Stanley Kubrick's 'The Shining' Takes Over $145,000 in Preview Bookings on Return to U.K.
LONDON -- Stanley Kubrick's The Shining scared up £90,000 ($145,000) from U.K. previews on 120 screens nationwide on Halloween as the British Film Institute geared up to rollout the U.S. version of the classic on extended runs in 30-plus screens.
The U.S. version is 144 minutes long, some 24 minutes longer than the European version previously released here in 1980.
Based on Stephen King’s bestselling novel, Kubrick’s tale of a family man and would-be writer (Nicholson) going mad as winter caretaker of the cursed Overlook Hotel is considered a seminal work of the genre.
Kubrick’s film has been described as a masterpiece of modern horror and is widely considered to be one of the most terrifying movies ever made.
However, at the time of release both Kubrick and lead actress Shelley Duvall were nominated for Razzie Awards for the film.
The Shining is released after a digital transfer courtesy of Warner Bros.
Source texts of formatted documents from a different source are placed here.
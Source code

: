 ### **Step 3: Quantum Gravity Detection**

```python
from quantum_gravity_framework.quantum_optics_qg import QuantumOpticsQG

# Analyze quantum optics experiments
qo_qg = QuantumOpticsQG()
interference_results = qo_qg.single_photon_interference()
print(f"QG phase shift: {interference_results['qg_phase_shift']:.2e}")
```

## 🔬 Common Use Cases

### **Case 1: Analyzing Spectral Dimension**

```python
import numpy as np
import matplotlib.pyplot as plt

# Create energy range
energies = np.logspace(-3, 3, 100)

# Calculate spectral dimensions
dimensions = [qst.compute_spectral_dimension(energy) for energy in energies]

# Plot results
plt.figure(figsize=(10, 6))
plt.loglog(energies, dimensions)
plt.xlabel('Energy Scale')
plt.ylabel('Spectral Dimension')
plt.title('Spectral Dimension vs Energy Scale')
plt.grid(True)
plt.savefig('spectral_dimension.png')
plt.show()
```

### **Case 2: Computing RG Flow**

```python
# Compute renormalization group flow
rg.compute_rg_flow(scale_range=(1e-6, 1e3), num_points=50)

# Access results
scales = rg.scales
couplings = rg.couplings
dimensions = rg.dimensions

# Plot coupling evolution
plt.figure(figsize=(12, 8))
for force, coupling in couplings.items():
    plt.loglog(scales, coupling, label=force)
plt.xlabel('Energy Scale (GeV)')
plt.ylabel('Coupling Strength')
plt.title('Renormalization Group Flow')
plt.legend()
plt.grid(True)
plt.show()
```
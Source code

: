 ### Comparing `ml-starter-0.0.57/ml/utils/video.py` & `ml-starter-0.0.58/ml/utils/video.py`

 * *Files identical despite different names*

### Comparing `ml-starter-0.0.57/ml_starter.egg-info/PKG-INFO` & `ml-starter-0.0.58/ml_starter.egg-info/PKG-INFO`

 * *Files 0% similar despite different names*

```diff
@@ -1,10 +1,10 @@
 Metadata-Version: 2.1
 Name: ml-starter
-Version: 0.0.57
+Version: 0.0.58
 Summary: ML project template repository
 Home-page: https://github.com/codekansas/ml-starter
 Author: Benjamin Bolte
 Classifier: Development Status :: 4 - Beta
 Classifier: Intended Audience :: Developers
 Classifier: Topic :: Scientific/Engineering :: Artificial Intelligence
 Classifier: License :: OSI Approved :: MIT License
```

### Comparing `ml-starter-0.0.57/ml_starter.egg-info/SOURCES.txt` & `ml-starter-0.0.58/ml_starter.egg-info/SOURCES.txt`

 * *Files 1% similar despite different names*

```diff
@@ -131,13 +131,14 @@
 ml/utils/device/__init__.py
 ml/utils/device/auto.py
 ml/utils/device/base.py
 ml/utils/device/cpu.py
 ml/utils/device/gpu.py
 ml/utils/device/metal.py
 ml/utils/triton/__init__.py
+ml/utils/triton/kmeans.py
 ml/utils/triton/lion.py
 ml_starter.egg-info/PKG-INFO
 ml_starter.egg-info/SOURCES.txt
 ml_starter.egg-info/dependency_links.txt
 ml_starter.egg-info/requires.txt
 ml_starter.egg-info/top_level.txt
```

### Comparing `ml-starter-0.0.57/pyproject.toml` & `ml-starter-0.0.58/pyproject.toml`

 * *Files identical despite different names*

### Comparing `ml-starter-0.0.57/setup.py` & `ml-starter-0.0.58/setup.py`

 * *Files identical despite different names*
The BFI has also programmed two events later this month to tie in with the release of the US version onto British screens.
First up is a panel discussion entitled "The Shining: Horror's Greatest Achievement?" with contributions from upcoming Brit director Ben Wheatley (Kill List), critics Michael Ciment and Kim Newman, as well as Kubrick’s long-standing collaborator Jan Harlan.
Producer Tanya Seghatchian chairs the chat Nov. 7.
A week later Harlan will introduce his feature documentary Stanley Kubrick: A Life in Pictures at an event at the BFI Southbank's National Film Theater.